[[ WORKING DATA open ]]
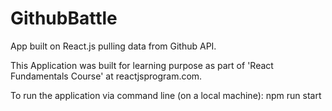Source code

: # GithubBattle

App built on React.js pulling data from Github API.

This Application was built for learning purpose as part of 'React Fundamentals Course' at reactjsprogram.com.

To run the application via command line (on a local machine): npm run start


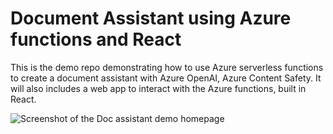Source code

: # Document Assistant using Azure functions and React

This is the demo repo demonstrating how to use Azure serverless functions to create a document assistant with Azure OpenAI, Azure Content Safety. It will also includes a web app to interact with the Azure functions, built in React.

![Screenshot of the Doc assistant demo homepage](https://res.cloudinary.com/mayashavin/image/upload/v1709749399/articles/doc_assistant_homepage.png)
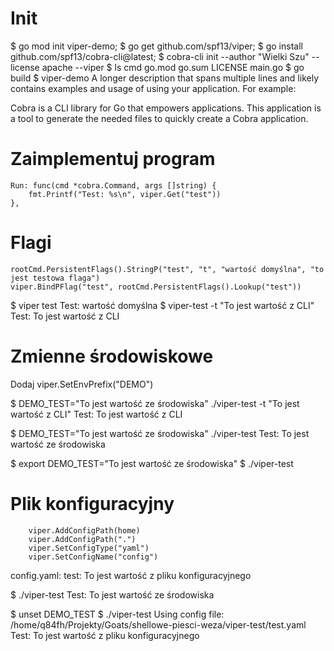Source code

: # Init

$ go mod init viper-demo;
$ go get github.com/spf13/viper;
$ go install github.com/spf13/cobra-cli@latest;
$ cobra-cli init --author "Wielki Szu" --license apache --viper
$ ls
cmd  go.mod  go.sum  LICENSE  main.go
$ go build
$ viper-demo
A longer description that spans multiple lines and likely contains
examples and usage of using your application. For example:

Cobra is a CLI library for Go that empowers applications.
This application is a tool to generate the needed files
to quickly create a Cobra application.

# Zaimplementuj program
	Run: func(cmd *cobra.Command, args []string) {
		fmt.Printf("Test: %s\n", viper.Get("test"))
	},

# Flagi
	rootCmd.PersistentFlags().StringP("test", "t", "wartość domyślna", "to jest testowa flaga")
	viper.BindPFlag("test", rootCmd.PersistentFlags().Lookup("test"))
$ viper test
Test: wartość domyślna
$ viper-test -t "To jest wartość z CLI"
Test: To jest wartość z CLI

# Zmienne środowiskowe
Dodaj 
    viper.SetEnvPrefix("DEMO")

$ DEMO_TEST="To jest wartość ze środowiska" ./viper-test -t "To jest wartość z CLI" 
Test: To jest wartość z CLI

$ DEMO_TEST="To jest wartość ze środowiska" ./viper-test 
Test: To jest wartość ze środowiska

$ export DEMO_TEST="To jest wartość ze środowiska"
$  ./viper-test

# Plik konfiguracyjny
		viper.AddConfigPath(home)
		viper.AddConfigPath(".")
		viper.SetConfigType("yaml")
		viper.SetConfigName("config")

config.yaml:
   test: To jest wartość z pliku konfiguracyjnego

$ ./viper-test
Test: To jest wartość ze środowiska

$ unset DEMO_TEST
$ ./viper-test
Using config file: /home/q84fh/Projekty/Goats/shellowe-piesci-weza/viper-test/test.yaml
Test: To jest wartość z pliku konfiguracyjnego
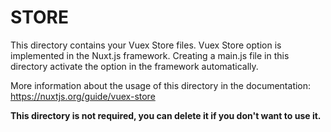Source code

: # STORE

This directory contains your Vuex Store files.
Vuex Store option is implemented in the Nuxt.js framework.
Creating a main.js file in this directory activate the option in the framework automatically.

More information about the usage of this directory in the documentation:
https://nuxtjs.org/guide/vuex-store

**This directory is not required, you can delete it if you don't want to use it.**

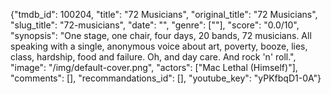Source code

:{"tmdb_id": 100204, "title": "72 Musicians", "original_title": "72 Musicians", "slug_title": "72-musicians", "date": "", "genre": [""], "score": "0.0/10", "synopsis": "One stage, one chair, four days, 20 bands, 72 musicians. All speaking with a single, anonymous voice about art, poverty, booze, lies, class, hardship, food and failure. Oh, and day care. And rock 'n' roll.", "image": "/img/default-cover.png", "actors": ["Mac Lethal (Himself)"], "comments": [], "recommandations_id": [], "youtube_key": "yPKfbqD1-0A"}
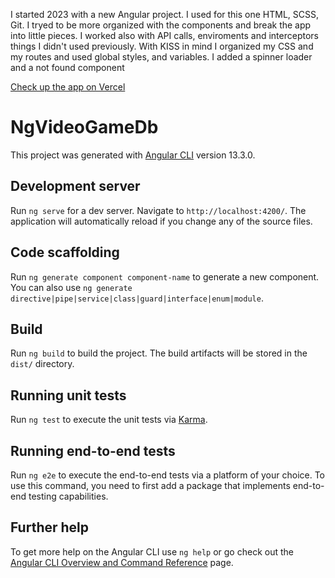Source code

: I started 2023 with a new Angular project.
I used for this one HTML, SCSS, Git. I tryed to be more organized with the
components and break the app into little pieces. I worked also with API calls,
enviroments and interceptors things I didn't used previously. With KISS in mind
I organized my CSS and my routes and used global styles, and variables. I added a
spinner loader and a not found component


[Check up the app on Vercel](https://my-video-games-db.vercel.app/)

# NgVideoGameDb

This project was generated with [Angular CLI](https://github.com/angular/angular-cli) version 13.3.0.

## Development server

Run `ng serve` for a dev server. Navigate to `http://localhost:4200/`. The application will automatically reload if you change any of the source files.

## Code scaffolding

Run `ng generate component component-name` to generate a new component. You can also use `ng generate directive|pipe|service|class|guard|interface|enum|module`.

## Build

Run `ng build` to build the project. The build artifacts will be stored in the `dist/` directory.

## Running unit tests

Run `ng test` to execute the unit tests via [Karma](https://karma-runner.github.io).

## Running end-to-end tests

Run `ng e2e` to execute the end-to-end tests via a platform of your choice. To use this command, you need to first add a package that implements end-to-end testing capabilities.

## Further help

To get more help on the Angular CLI use `ng help` or go check out the [Angular CLI Overview and Command Reference](https://angular.io/cli) page.
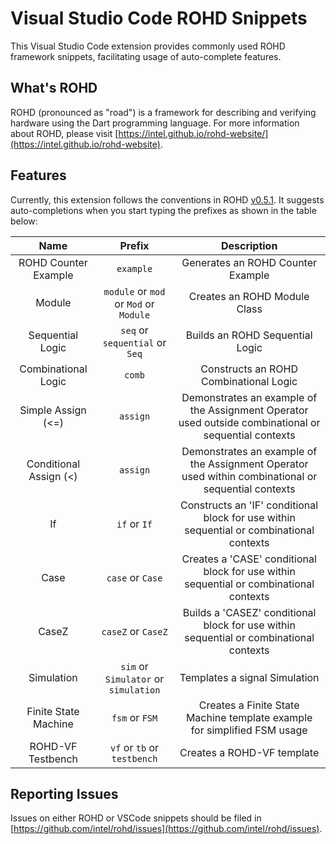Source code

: # Visual Studio Code ROHD Snippets

This Visual Studio Code extension provides commonly used ROHD framework snippets, facilitating usage of auto-complete features.

## What's ROHD

ROHD (pronounced as "road") is a framework for describing and verifying hardware using the Dart programming language. For more information about ROHD, please visit [https://intel.github.io/rohd-website/](https://intel.github.io/rohd-website).

## Features

Currently, this extension follows the conventions in ROHD [v0.5.1](https://github.com/intel/rohd/releases/tag/v0.5.1). It suggests auto-completions when you start typing the prefixes as shown in the table below:

|  Name  |  Prefix  |  Description  |
|  :---:  |  :---:  |  :--:  |
|  ROHD Counter Example | `example`  | Generates an ROHD Counter Example |
|  Module  |  `module` or `mod` or `Mod` or `Module`  | Creates an ROHD Module Class |
|  Sequential Logic  |  `seq` or `sequential` or `Seq`  | Builds an ROHD Sequential Logic |
|  Combinational Logic  |  `comb`  | Constructs an ROHD Combinational Logic |
| Simple Assign (<=)  | `assign` | Demonstrates an example of the Assignment Operator used outside combinational or sequential contexts |
| Conditional Assign (<) | `assign` | Demonstrates an example of the Assignment Operator used within combinational or sequential contexts |
| If | `if` or `If` | Constructs an 'IF' conditional block for use within sequential or combinational contexts |
| Case | `case` or `Case` | Creates a 'CASE' conditional block for use within sequential or combinational contexts |
| CaseZ | `caseZ` or `CaseZ` | Builds a 'CASEZ' conditional block for use within sequential or combinational contexts |
| Simulation | `sim` or `Simulator` or `simulation` | Templates a signal Simulation |
| Finite State Machine  | `fsm` or `FSM` | Creates a Finite State Machine template example for simplified FSM usage |
| ROHD-VF Testbench | `vf` or `tb` or `testbench` | Creates a ROHD-VF template |

## Reporting Issues

Issues on either ROHD or VSCode snippets should be filed in [https://github.com/intel/rohd/issues](https://github.com/intel/rohd/issues).
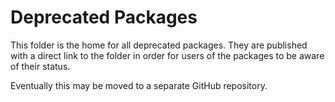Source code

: # Deprecated Packages

This folder is the home for all deprecated packages. They are published with a direct link to the
folder in order for users of the packages to be aware of their status.

Eventually this may be moved to a separate GitHub repository.
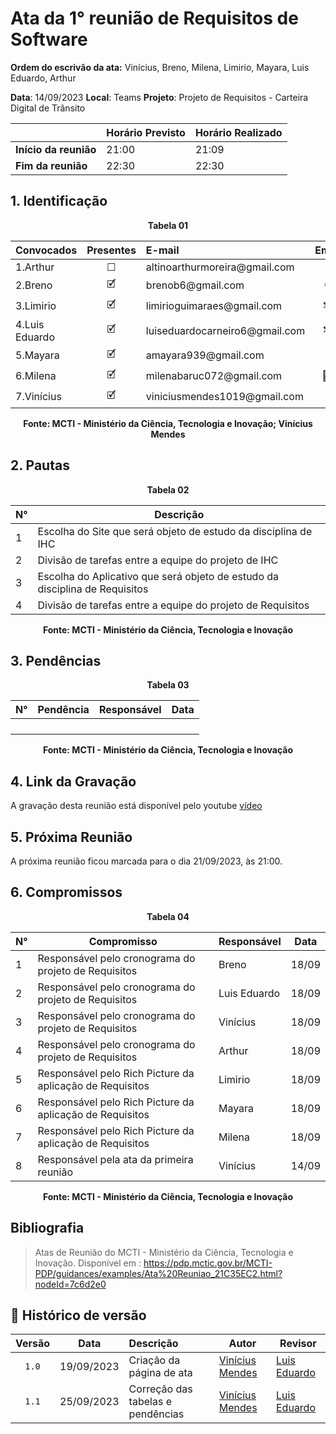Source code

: # Ata da  1° reunião de Requisitos de Software

**Ordem do escrivão da ata:** Vinícius, Breno, Milena, Limirio, Mayara, Luis Eduardo,
Arthur

**Data**:   14/09/2023                              **Local**: Teams
**Projeto**: Projeto de Requisitos - Carteira Digital de Trânsito

<table align="center">
  <thead>
    <tr>
    <th></th>
    <th><strong>Horário Previsto</strong></th>
    <th><strong>Horário Realizado</strong></th>
    </tr>
  </thead>
    <tbody>
    <tr>
      <td><strong>Início da reunião</strong></td>
      <td>21:00</td>
      <td>21:09</td>
    </tr>
    <tr>
      <td><strong>Fim da reunião</strong></td>
      <td>22:30</td>
      <td>22:30</td>
    </tr>
  </tbody>
</table>


## 1. Identificação

<p align="center"><b>Tabela 01</b></p>

<table align="center">
  <thead>
    <tr>
    <th>Convocados</th>
    <th style="text-align:center">Presentes</th>
    <th style="text-align:left">E-mail</th>
    <th style="text-align:center">Emoji</th>
    </tr>
  </thead>
  <tbody>
    <tr>
      <td>1.Arthur</td>
      <td style="text-align:center">☐</td>
      <td style="text-align:left">altinoarthurmoreira@gmail.com</td>
      <td style="text-align:center">👾</td>
    </tr>
    <tr>
      <td>2.Breno</td>
      <td style="text-align:center">🗹</td>
      <td style="text-align:left">brenob6@gmail.com</td>
      <td style="text-align:center">☕</td>
    </tr>
    <tr>
      <td>3.Limirio</td>
      <td style="text-align:center">🗹</td>
      <td style="text-align:left">limirioguimaraes@gmail.com</td>
      <td style="text-align:center">🕵️</td>
    </tr>
    <tr>
      <td>4.Luis Eduardo</td>
      <td style="text-align:center">🗹</td>
      <td style="text-align:left">luiseduardocarneiro6@gmail.com</td>
      <td style="text-align:center">🕵️</td>
    </tr>
    <tr>
      <td>5.Mayara</td>
      <td style="text-align:center">🗹</td>
      <td style="text-align:left">amayara939@gmail.com</td>
      <td style="text-align:center">✊</td>
    </tr>
    <tr>
      <td>6.Milena</td>
      <td style="text-align:center">🗹</td>
      <td style="text-align:left">milenabaruc072@gmail.com</td>
      <td style="text-align:center">🧚‍♀️</td>
    </tr>
    <tr>
      <td>7.Vinícius</td>
      <td style="text-align:center">🗹</td>
      <td style="text-align:left">viniciusmendes1019@gmail.com</td>
      <td style="text-align:center">🥶</td>
    </tr>
  </tbody>
</table>

<p align="center"><b>Fonte: MCTI - Ministério da Ciência, Tecnologia e Inovação; Vinícius Mendes</b></p>

## 2. Pautas

<p align="center"><b>Tabela 02</b></p>

<table align="center">
  <thead>
    <tr>
    <th><strong>N°</strong></th>
    <th><strong>Descrição</strong></th>
    </tr>
  </thead>
  <tbody>
    <tr>
      <td>1</td>
      <td>Escolha do Site que será objeto de estudo da disciplina de IHC</td>
    </tr>
    <tr>
      <td>2</td>
      <td>Divisão de tarefas entre a equipe do projeto de IHC</td>
    </tr>
    <tr>
      <td>3</td>
      <td>Escolha do Aplicativo que será objeto de estudo da disciplina de Requisitos</td>
    </tr>
    <tr>
      <td>4</td>
      <td>Divisão de tarefas entre a equipe do projeto de Requisitos</td>
    </tr>
  </tbody>
</table>

<p align="center"><b>Fonte: MCTI - Ministério da Ciência, Tecnologia e Inovação</b></p>

## 3. Pendências
<p align="center"><b>Tabela 03</b></p>

<table align="center">
<thead>
    <tr>
    <th><strong>N°</strong></th>
    <th><strong>Pendência</strong></th>
    <th><strong>Responsável</strong></th>
    <th><strong>Data</strong></th>
    </tr>
  </thead>
  <tbody>
    <tr>
    <td></td>
    <td></td>
    <td></td>
    <td></td>
    </tr>
    <tr>
    <td></td>
    <td></td>
    <td></td>
    <td></td>
    </tr>
    <tr>
    <td></td>
    <td></td>
    <td></td>
    <td></td>
    </tr>
    <tr>
    <td></td>
    <td></td>
    <td></td>
    <td></td>
    </tr>
  </tbody>
</table>

<p align="center"><b>Fonte: MCTI - Ministério da Ciência, Tecnologia e Inovação</b></p>

## 4. Link da Gravação
A gravação desta reunião está disponível pelo youtube [vídeo](https://youtu.be/z4kUvnm9F90)

## 5. Próxima Reunião

A próxima reunião ficou marcada para o dia 21/09/2023, às 21:00.

## 6. Compromissos

<p align="center"><b>Tabela 04</b></p>
  
<table align="center">
  <thead>
    <tr>
    <th><strong>N°</strong></th>
    <th><strong>Compromisso</strong></th>
    <th><strong>Responsável</strong></th>
    <th><strong>Data</strong></th>
    </tr>
  </thead>
  <tbody>
    <tr>
      <td>1</td>
      <td>Responsável pelo cronograma do projeto de Requisitos</td>
      <td>Breno</td>
      <td>18/09</td>
    </tr>
    <tr>
      <td>2</td>
      <td>Responsável pelo cronograma do projeto de Requisitos</td>
      <td>Luis Eduardo</td>
      <td>18/09</td>
    </tr>
    <tr>
      <td>3</td>
      <td>Responsável pelo cronograma do projeto de Requisitos</td>
      <td>Vinícius</td>
      <td>18/09</td>
    </tr>
    <tr>
      <td>4</td>
      <td>Responsável pelo cronograma do projeto de Requisitos</td>
      <td>Arthur</td>
      <td>18/09</td>
    </tr>
    <tr>
      <td>5</td>
      <td>Responsável pelo Rich Picture da aplicação de Requisitos</td>
      <td>Limirio</td>
      <td>18/09</td>
    </tr>
    <tr>
      <td>6</td>
      <td>Responsável pelo Rich Picture da aplicação de Requisitos</td>
      <td>Mayara</td>
      <td>18/09</td>
    </tr>
    <tr>
      <td>7</td>
      <td>Responsável pelo Rich Picture da aplicação de Requisitos</td>
      <td>Milena</td>
      <td>18/09</td>
    </tr>
    <tr>
      <td>8</td>
      <td>Responsável pela ata da primeira reunião</td>
      <td>Vinícius</td>
      <td>14/09</td>
    </tr>
  </tbody>
</table>

<p align="center"><b>Fonte: MCTI - Ministério da Ciência, Tecnologia e Inovação</b></p>


## Bibliografia

>  Atas de Reunião do MCTI - Ministério da Ciência, Tecnologia e Inovação. Disponível em : https://pdp.mctic.gov.br/MCTI-PDP/guidances/examples/Ata%20Reuniao_21C35EC2.html?nodeId=7c6d2e0



## 📑 Histórico de versão

| Versão| Data      | Descrição | Autor | Revisor       |
| :-:   | :-----:       | :------       | -------    | -------            |
| `1.0`   |19/09/2023 |   Criação da página de ata   |  [Vinícius Mendes](https://github.com/yabamiah)| [Luis Eduardo](https://github.com/LuisMiranda10) |
| `1.1`    |25/09/2023 |   Correção das tabelas e pendências | [Vinícius Mendes](https://github.com/yabamiah)| [Luis Eduardo](https://github.com/LuisMiranda10) |

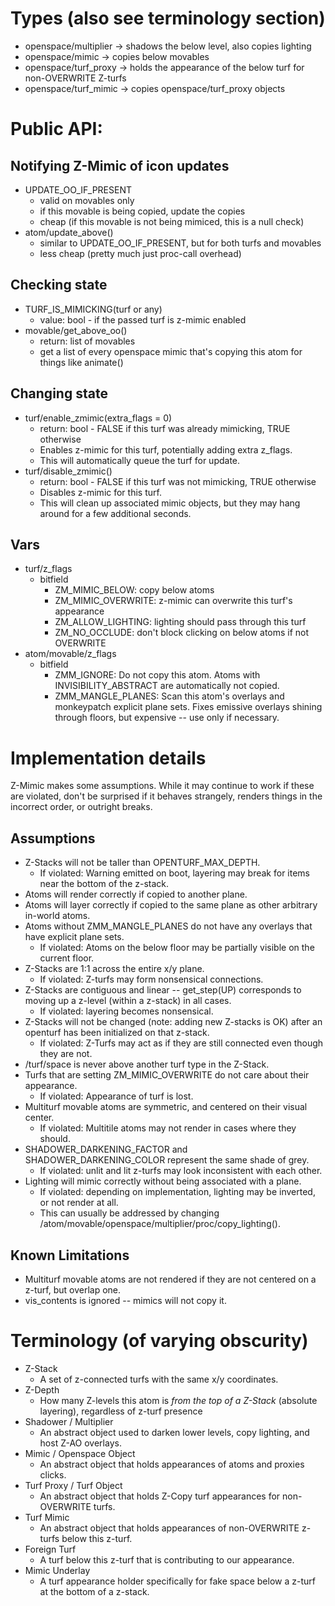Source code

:# Types (also see terminology section)

-   openspace/multiplier -> shadows the below level, also copies lighting
-   openspace/mimic -> copies below movables
-   openspace/turf_proxy -> holds the appearance of the below turf for non-OVERWRITE Z-turfs
-   openspace/turf_mimic -> copies openspace/turf_proxy objects

# Public API:

## Notifying Z-Mimic of icon updates

-   UPDATE_OO_IF_PRESENT
    -   valid on movables only
    -   if this movable is being copied, update the copies
    -   cheap (if this movable is not being mimiced, this is a null check)
-   atom/update_above()
    -   similar to UPDATE_OO_IF_PRESENT, but for both turfs and movables
    -   less cheap (pretty much just proc-call overhead)

## Checking state

-   TURF_IS_MIMICKING(turf or any)
    -   value: bool - if the passed turf is z-mimic enabled
-   movable/get_above_oo()
    -   return: list of movables
    -   get a list of every openspace mimic that's copying this atom for things like animate()

## Changing state

-   turf/enable_zmimic(extra_flags = 0)
    -   return: bool - FALSE if this turf was already mimicking, TRUE otherwise
    -   Enables z-mimic for this turf, potentially adding extra z_flags.
    -   This will automatically queue the turf for update.
-   turf/disable_zmimic()
    -   return: bool - FALSE if this turf was not mimicking, TRUE otherwise
    -   Disables z-mimic for this turf.
    -   This will clean up associated mimic objects, but they may hang around for a few additional seconds.

## Vars

-   turf/z_flags
    -   bitfield
        -   ZM_MIMIC_BELOW: copy below atoms
        -   ZM_MIMIC_OVERWRITE: z-mimic can overwrite this turf's appearance
        -   ZM_ALLOW_LIGHTING: lighting should pass through this turf
        -   ZM_NO_OCCLUDE: don't block clicking on below atoms if not OVERWRITE
-   atom/movable/z_flags
    -   bitfield
        -   ZMM_IGNORE: Do not copy this atom. Atoms with INVISIBILITY_ABSTRACT are automatically not copied.
        -   ZMM_MANGLE_PLANES: Scan this atom's overlays and monkeypatch explicit plane sets. Fixes emissive overlays shining through floors, but expensive -- use only if necessary.

# Implementation details

Z-Mimic makes some assumptions. While it may continue to work if these are violated, don't be surprised if it behaves strangely, renders things in the incorrect order, or outright breaks.

## Assumptions

-   Z-Stacks will not be taller than OPENTURF_MAX_DEPTH.
    -   If violated: Warning emitted on boot, layering may break for items near the bottom of the z-stack.
-   Atoms will render correctly if copied to another plane.
-   Atoms will layer correctly if copied to the same plane as other arbitrary in-world atoms.
-   Atoms without ZMM_MANGLE_PLANES do not have any overlays that have explicit plane sets.
    -   If violated: Atoms on the below floor may be partially visible on the current floor.
-   Z-Stacks are 1:1 across the entire x/y plane.
    -   If violated: Z-turfs may form nonsensical connections.
-   Z-Stacks are contiguous and linear -- get_step(UP) corresponds to moving up a z-level (within a z-stack) in all cases.
    -   If violated: layering becomes nonsensical.
-   Z-Stacks will not be changed (note: adding new Z-stacks is OK) after an openturf has been initialized on that z-stack.
    -   If violated: Z-Turfs may act as if they are still connected even though they are not.
-   /turf/space is never above another turf type in the Z-Stack.
-   Turfs that are setting ZM_MIMIC_OVERWRITE do not care about their appearance.
    -   If violated: Appearance of turf is lost.
-   Multiturf movable atoms are symmetric, and centered on their visual center.
    -   If violated: Multitile atoms may not render in cases where they should.
-   SHADOWER_DARKENING_FACTOR and SHADOWER_DARKENING_COLOR represent the same shade of grey.
    -   If violated: unlit and lit z-turfs may look inconsistent with each other.
-   Lighting will mimic correctly without being associated with a plane.
    -   If violated: depending on implementation, lighting may be inverted, or not render at all.
    -   This can usually be addressed by changing /atom/movable/openspace/multiplier/proc/copy_lighting().

## Known Limitations

-   Multiturf movable atoms are not rendered if they are not centered on a z-turf, but overlap one.
-   vis_contents is ignored -- mimics will not copy it.

# Terminology (of varying obscurity)

-   Z-Stack
    -   A set of z-connected turfs with the same x/y coordinates.
-   Z-Depth
    -   How many Z-levels this atom is _from the top of a Z-Stack_ (absolute layering), regardless of z-turf presence
-   Shadower / Multiplier
    -   An abstract object used to darken lower levels, copy lighting, and host Z-AO overlays.
-   Mimic / Openspace Object
    -   An abstract object that holds appearances of atoms and proxies clicks.
-   Turf Proxy / Turf Object
    -   An abstract object that holds Z-Copy turf appearances for non-OVERWRITE turfs.
-   Turf Mimic
    -   An abstract object that holds appearances of non-OVERWRITE z-turfs below this z-turf.
-   Foreign Turf
    -   A turf below this z-turf that is contributing to our appearance.
-   Mimic Underlay
    -   A turf appearance holder specifically for fake space below a z-turf at the bottom of a z-stack.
[[ WORKING DATA closed ]]
Copy out each line of the material in which the word "wartość" turns up.

SOLUTION BELOW:
	rootCmd.PersistentFlags().StringP("test", "t", "wartość domyślna", "to jest testowa flaga")
Test: wartość domyślna
$ viper-test -t "To jest wartość z CLI"
Test: To jest wartość z CLI
$ DEMO_TEST="To jest wartość ze środowiska" ./viper-test -t "To jest wartość z CLI" 
Test: To jest wartość z CLI
$ DEMO_TEST="To jest wartość ze środowiska" ./viper-test 
Test: To jest wartość ze środowiska
$ export DEMO_TEST="To jest wartość ze środowiska"
   test: To jest wartość z pliku konfiguracyjnego
Test: To jest wartość ze środowiska
Test: To jest wartość z pliku konfiguracyjnego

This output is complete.